[Stored data entries]
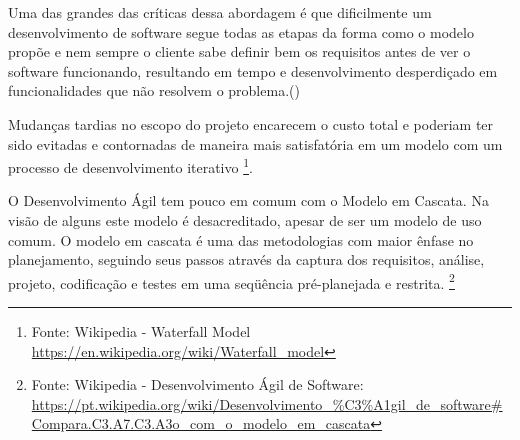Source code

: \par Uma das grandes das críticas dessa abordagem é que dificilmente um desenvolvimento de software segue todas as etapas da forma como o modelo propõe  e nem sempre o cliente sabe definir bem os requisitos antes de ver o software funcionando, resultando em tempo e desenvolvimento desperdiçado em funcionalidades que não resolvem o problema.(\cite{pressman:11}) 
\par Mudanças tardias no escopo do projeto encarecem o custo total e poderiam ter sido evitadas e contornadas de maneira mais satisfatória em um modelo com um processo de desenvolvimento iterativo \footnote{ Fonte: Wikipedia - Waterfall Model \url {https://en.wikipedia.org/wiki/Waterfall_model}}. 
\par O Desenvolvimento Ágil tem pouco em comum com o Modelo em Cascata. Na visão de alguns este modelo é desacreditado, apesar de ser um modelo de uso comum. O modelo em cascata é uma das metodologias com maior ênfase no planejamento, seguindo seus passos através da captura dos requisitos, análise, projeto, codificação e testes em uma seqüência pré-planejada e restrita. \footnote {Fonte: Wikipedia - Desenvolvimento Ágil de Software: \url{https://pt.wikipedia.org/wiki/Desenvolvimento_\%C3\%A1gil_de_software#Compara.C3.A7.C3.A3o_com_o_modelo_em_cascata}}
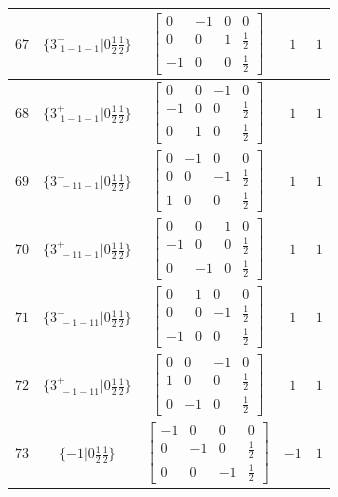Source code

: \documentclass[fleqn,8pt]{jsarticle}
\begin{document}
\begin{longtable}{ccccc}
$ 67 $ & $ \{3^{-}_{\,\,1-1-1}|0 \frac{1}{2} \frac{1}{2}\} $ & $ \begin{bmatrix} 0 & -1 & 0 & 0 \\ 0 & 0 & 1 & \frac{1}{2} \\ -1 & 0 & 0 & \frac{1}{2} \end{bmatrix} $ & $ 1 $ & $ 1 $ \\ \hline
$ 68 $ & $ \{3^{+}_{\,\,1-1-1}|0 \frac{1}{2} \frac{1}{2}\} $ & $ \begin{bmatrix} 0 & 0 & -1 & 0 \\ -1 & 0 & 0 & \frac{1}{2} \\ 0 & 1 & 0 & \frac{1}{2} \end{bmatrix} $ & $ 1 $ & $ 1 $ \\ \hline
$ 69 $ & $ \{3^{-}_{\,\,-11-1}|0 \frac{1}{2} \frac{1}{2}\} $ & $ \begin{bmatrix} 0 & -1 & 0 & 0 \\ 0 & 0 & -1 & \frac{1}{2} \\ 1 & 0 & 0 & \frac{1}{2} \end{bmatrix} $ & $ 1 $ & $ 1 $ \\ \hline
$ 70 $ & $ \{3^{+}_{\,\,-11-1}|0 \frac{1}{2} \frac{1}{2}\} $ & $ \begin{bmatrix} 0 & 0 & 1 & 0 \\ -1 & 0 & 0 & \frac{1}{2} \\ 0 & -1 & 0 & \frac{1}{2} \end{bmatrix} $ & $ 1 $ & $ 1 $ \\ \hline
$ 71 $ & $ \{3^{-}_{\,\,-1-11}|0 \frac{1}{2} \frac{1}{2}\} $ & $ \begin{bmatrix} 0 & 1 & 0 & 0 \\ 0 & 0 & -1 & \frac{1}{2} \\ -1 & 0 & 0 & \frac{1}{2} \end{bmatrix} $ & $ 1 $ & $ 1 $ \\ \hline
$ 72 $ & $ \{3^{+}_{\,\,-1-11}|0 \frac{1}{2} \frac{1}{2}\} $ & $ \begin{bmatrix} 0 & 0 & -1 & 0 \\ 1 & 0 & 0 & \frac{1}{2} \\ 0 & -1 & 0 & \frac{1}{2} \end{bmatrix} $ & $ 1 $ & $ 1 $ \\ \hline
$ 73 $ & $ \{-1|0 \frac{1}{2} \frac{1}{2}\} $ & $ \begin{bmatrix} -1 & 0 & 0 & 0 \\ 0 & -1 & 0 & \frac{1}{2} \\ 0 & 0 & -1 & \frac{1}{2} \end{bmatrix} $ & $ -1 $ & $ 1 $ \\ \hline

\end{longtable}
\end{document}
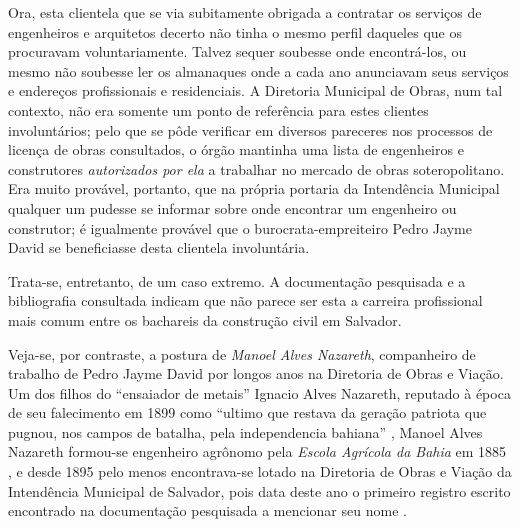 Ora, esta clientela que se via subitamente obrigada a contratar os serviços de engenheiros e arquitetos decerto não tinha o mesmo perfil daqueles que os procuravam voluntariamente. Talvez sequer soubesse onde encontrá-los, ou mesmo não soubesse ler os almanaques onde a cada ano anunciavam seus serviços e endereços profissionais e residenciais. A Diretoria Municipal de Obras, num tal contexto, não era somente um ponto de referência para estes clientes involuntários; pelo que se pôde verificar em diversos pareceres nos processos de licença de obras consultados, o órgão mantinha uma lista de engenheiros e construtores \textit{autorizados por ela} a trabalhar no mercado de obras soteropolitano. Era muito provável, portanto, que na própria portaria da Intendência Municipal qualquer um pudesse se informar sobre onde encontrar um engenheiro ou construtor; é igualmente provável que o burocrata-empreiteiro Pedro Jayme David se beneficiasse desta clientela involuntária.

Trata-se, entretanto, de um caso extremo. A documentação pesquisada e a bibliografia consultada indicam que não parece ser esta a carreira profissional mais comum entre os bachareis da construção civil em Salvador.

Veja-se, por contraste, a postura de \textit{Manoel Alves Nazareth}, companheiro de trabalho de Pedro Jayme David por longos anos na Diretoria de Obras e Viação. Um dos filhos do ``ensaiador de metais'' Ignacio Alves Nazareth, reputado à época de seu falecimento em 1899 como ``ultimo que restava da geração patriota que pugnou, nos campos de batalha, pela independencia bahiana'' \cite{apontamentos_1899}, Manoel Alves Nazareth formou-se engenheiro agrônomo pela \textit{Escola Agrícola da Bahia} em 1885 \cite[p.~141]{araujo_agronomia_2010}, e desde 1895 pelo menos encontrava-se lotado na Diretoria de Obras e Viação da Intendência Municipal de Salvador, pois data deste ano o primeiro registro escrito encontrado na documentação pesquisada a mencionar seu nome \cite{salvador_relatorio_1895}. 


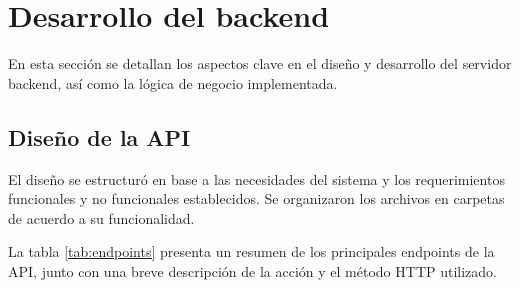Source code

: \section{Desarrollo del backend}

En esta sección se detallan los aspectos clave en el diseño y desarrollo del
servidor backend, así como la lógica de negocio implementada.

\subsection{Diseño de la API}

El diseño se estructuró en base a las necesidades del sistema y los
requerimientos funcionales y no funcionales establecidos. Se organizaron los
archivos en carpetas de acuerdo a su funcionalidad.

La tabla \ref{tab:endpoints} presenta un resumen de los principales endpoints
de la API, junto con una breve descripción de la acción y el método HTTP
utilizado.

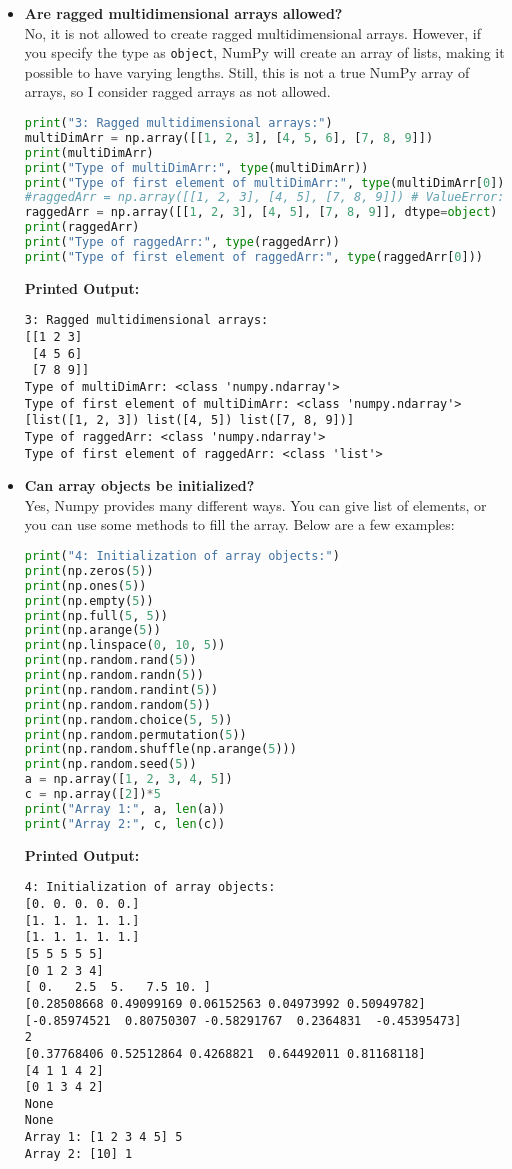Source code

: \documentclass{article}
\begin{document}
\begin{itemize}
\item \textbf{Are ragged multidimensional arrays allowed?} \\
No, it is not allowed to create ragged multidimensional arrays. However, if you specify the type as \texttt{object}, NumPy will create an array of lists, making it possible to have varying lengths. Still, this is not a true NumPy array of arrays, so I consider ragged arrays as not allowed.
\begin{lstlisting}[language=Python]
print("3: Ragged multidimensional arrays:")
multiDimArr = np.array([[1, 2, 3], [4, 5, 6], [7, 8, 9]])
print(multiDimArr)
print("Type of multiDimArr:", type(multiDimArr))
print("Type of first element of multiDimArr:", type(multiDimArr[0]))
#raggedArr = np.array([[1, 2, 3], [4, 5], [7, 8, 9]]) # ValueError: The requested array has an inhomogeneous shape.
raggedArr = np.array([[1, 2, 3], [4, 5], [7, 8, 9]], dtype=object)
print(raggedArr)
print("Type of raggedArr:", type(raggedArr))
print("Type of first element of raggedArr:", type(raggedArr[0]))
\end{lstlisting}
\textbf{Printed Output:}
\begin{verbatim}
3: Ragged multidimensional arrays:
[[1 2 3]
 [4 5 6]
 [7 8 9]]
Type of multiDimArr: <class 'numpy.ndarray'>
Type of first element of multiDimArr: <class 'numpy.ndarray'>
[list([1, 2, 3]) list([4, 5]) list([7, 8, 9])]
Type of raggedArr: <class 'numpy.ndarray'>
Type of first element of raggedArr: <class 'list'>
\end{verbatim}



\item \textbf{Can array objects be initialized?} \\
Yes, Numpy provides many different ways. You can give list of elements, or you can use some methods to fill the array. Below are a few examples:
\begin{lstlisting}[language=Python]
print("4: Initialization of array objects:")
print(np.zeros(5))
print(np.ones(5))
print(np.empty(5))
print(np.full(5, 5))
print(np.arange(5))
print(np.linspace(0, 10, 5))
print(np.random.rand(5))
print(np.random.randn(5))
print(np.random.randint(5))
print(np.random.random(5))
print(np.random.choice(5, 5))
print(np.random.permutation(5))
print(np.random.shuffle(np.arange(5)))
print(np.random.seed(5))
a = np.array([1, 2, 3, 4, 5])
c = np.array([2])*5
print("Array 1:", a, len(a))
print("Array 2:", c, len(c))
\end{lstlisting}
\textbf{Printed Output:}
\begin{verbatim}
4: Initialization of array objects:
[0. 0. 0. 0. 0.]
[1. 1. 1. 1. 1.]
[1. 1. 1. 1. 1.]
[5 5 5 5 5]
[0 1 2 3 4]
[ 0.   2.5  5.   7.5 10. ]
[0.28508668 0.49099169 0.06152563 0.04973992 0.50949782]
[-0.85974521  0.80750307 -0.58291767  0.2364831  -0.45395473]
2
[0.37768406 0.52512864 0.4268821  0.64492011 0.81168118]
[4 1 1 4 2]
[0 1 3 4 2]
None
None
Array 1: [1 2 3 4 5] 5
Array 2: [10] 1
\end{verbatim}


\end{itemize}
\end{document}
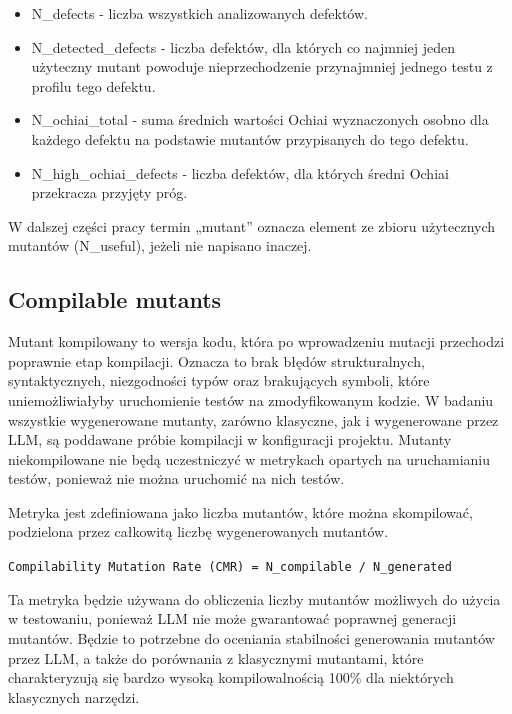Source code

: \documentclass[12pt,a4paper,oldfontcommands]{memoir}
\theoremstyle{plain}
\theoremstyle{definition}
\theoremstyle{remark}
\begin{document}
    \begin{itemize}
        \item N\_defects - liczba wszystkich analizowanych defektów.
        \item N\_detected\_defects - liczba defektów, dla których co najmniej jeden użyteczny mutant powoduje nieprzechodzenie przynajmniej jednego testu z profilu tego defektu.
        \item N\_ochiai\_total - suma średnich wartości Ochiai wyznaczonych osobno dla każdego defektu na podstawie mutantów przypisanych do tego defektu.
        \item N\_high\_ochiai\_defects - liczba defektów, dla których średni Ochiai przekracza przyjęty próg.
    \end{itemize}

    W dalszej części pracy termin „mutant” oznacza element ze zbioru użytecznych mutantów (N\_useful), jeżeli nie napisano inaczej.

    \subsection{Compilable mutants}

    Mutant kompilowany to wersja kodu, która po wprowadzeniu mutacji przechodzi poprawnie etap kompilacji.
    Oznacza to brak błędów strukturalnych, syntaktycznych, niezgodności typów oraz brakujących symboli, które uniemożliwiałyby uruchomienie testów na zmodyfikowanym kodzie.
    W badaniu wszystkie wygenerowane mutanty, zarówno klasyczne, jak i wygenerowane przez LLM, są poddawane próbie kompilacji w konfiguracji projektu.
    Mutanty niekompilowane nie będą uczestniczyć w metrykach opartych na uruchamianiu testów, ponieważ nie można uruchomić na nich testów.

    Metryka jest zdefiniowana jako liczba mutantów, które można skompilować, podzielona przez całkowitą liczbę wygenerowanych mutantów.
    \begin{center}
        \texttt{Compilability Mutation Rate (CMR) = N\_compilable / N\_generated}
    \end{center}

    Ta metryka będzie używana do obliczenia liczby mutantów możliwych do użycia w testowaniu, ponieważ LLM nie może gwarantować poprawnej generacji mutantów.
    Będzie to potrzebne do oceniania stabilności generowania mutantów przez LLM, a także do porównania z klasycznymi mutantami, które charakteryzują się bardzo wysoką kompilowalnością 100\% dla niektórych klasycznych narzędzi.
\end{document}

[Exercise aim]
Retype each line of the data exactly, beginning with the first; include the line containing "Uma das grandes" and stop there, skipping every picture.

[Your solution]
Source code

: \par Uma das grandes das críticas dessa abordagem é que dificilmente um desenvolvimento de software segue todas as etapas da forma como o modelo propõe  e nem sempre o cliente sabe definir bem os requisitos antes de ver o software funcionando, resultando em tempo e desenvolvimento desperdiçado em funcionalidades que não resolvem o problema.(\cite{pressman:11}) 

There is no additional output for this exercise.